Soudain le chef d’orchestre Michael Tilson Thomas se retourne face au public ; les trompettistes jouent Giovanni Gabrieli, compositeur du XVIe siècle italien, depuis les loges côté cour et côté jardin, distributant les sons dans l’air. Les gestes de Michael Tilson Thomas deviennent de grands mouvements d’offrande.
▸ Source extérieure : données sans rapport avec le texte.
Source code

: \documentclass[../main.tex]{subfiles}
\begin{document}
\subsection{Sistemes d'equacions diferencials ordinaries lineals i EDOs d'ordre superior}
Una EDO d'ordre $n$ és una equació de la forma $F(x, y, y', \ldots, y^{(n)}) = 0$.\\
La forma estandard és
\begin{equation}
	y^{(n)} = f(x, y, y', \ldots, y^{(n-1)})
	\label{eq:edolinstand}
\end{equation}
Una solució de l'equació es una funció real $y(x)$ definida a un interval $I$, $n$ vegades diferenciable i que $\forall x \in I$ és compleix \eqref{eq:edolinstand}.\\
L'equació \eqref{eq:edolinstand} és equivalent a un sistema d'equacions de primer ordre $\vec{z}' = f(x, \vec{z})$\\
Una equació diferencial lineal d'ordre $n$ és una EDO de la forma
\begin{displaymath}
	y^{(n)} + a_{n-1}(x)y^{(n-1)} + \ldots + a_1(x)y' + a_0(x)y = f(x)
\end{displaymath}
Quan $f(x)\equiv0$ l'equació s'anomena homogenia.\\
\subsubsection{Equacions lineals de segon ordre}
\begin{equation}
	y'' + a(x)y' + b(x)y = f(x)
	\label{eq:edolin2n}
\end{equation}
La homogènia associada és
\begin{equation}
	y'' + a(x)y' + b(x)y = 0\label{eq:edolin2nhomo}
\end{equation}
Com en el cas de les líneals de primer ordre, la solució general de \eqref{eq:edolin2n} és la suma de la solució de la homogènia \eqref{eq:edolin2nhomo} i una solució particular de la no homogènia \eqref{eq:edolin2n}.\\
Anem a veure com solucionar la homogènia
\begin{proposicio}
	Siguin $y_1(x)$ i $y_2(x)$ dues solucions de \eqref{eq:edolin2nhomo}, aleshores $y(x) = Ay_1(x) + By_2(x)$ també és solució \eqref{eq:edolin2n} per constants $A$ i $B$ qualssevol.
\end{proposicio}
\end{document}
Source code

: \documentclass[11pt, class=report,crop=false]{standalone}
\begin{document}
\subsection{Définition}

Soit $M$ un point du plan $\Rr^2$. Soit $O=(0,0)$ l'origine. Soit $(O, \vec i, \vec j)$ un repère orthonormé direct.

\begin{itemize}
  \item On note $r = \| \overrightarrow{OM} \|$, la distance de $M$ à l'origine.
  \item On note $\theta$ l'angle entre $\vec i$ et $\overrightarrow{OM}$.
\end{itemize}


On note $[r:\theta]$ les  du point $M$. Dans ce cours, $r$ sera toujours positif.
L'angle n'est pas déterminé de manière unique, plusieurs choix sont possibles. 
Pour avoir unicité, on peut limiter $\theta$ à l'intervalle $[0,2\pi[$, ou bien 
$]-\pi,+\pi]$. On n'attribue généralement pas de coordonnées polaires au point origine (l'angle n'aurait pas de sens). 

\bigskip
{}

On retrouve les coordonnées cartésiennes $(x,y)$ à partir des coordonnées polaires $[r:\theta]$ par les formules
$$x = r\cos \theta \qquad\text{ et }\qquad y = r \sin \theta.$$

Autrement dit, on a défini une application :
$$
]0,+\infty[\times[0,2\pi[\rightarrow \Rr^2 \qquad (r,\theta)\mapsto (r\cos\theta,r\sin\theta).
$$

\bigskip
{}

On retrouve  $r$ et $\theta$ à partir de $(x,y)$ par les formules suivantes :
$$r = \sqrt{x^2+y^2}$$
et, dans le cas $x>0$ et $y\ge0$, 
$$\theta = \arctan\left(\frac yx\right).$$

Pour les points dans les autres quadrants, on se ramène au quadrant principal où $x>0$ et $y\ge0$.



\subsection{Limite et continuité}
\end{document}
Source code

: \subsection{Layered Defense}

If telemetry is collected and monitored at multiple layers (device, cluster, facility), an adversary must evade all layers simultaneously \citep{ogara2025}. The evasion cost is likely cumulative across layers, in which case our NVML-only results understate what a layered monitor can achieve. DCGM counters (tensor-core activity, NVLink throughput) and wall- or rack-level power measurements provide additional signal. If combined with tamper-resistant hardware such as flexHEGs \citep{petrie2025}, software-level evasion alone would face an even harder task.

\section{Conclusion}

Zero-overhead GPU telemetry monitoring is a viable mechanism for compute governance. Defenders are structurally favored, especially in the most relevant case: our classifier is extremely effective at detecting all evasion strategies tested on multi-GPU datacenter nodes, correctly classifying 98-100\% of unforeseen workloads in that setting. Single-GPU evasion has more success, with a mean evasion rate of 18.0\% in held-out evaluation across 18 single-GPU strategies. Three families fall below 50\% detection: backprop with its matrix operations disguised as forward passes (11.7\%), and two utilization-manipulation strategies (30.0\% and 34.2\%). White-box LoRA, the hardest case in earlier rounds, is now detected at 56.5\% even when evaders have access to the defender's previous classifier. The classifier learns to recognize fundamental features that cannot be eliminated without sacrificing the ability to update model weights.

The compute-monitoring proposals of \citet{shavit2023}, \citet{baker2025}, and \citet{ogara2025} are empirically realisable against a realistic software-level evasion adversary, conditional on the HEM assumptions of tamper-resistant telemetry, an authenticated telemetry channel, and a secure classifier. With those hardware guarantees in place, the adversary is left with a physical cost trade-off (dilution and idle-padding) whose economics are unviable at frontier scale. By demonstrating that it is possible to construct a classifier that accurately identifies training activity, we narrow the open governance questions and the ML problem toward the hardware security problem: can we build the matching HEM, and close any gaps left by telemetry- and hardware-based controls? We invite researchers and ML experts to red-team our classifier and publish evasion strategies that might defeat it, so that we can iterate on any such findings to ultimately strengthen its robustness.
En vidéo, des visages de femmes se fondent par morphing les uns dans les autres dans de savants mouvements de haut en bas et de droite à gauche tandis que le jeune Joshua Roman interpéte seul la Sarabande de la suite numéro 1 en G majeur de Bach au violoncelle : http://www.youtube.com/watch?v=nUDIoN-_Hxs
Bonheur crescendo dont La symphonie internet numéro 1 de Tan Dun, qui est le symbole de ce projet : http://www.youtube.com/watch?v=Tqiro1kdRlw. Intitulée Eroica, Tan Dun déclare l’avoir composée pour les héros et surtout le héros au fond de chacun de nous. Mêlant enjoliveurs de voiture et orchestration classique, Tan Dun en une symphonie cherche à remythifier l’homme et le monde.
Un autre moment d’intensité nous est offert par la pianiste Yuja Wang qui interprète le Scherzo du concerto numéro 2 en G mineur, op.16 de Prokofiev dans une exécution aussi précise, qu’affolante et audacieuse. Un clavier virtuel serpente à toute allure sur les murs. Elle ajoute pour le plaisir du public "Le vol du bourdon" de Rimsky Korsakov.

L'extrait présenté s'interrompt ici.